The shocking discovery lead him to ask his twin if they had been abused.
The Staircase
The Staircase follows a war novelist accused of killing his wife in 2001 and premiered at the Tribeca Film Festival before it arrived on the streaming giant.
Eight episodes aired in 2004 and the follow-up runs for three installments.
The Staircase has been described as a “gripping real-life courtroom thriller” and has been compared to hit show, Making a Murderer.
Academy Award-winning documentary filmmaker Jean-Xavier de Lestrade was granted access to the case immediately following Kathleen’s death.
De Lestrade captured every moment of the story from arrest to verdict, following in intimate detail Peterson’s home, the family and his defence team as it considered its strategic options.
The Keepers
This docuseries examines the decades-old murder of Sister Catherine Cesnik and its suspected link to a priest accused of abuse.

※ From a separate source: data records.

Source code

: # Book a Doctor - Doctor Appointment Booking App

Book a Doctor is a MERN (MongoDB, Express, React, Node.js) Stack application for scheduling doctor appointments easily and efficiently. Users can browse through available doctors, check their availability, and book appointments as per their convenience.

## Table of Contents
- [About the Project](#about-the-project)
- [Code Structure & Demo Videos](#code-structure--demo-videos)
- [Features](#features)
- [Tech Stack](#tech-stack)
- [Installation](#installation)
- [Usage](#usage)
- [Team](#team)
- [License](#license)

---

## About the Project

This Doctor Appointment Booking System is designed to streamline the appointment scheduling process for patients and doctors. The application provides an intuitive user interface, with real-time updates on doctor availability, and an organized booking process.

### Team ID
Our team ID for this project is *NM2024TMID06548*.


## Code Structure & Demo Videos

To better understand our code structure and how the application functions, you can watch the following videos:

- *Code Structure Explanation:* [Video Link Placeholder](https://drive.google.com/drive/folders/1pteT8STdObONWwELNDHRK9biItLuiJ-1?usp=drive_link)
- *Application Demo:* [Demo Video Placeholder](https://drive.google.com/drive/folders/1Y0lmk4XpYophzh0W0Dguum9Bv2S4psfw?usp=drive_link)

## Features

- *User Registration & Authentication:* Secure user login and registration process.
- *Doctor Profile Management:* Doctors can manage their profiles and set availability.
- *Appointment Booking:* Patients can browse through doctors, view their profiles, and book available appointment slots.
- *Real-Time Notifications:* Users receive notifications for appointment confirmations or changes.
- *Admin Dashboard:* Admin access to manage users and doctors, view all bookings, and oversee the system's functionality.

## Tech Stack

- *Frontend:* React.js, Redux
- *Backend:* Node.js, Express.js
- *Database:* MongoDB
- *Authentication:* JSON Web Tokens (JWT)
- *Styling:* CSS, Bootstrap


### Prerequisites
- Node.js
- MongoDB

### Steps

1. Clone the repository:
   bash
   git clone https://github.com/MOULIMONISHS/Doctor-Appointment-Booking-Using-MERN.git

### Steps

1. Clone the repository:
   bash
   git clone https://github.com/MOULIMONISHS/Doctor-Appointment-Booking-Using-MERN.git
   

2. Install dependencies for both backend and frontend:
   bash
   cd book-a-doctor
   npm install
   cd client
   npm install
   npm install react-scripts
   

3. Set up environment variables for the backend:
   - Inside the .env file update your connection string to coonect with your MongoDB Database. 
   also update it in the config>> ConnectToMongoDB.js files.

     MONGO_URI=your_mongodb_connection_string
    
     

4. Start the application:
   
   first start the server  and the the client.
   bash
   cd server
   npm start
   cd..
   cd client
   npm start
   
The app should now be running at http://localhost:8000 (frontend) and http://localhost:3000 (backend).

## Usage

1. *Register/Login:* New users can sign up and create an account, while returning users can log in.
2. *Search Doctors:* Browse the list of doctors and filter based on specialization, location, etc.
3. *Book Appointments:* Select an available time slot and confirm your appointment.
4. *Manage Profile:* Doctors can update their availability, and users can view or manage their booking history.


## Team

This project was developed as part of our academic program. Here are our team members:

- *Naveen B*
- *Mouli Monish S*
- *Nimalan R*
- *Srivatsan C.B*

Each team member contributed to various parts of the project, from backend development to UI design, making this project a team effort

Sister Cesnik taught English and drama at Baltimore’s Archbishop Keough High School, and her former students’ believed that there was a cover-up by authorities after Cesnik suspected that a priest at the school, A. Joseph Maskell, was guilty of sexual abuse of students.
The series was directed by Ryan White and released on Netflix in 2017.
Out of Thin Air
This British documentary focuses on the Reykjavik Confessions, a case where six people were wrongfully convicted for the disappearances of Guðmundur Einarsson and Geirfinnur Einarsson in Iceland.
The film concerns the 1974 disappearances of two unrelated men whose bodies were never found.
The first, an 18-year-old man, vanished on a wintry night after attending a party, then months later, a 32-year-old father drove to a café after receiving a late night phone call.
He parked his car and was never seen again.
The 2017 production reveals how confessions aren’t everything.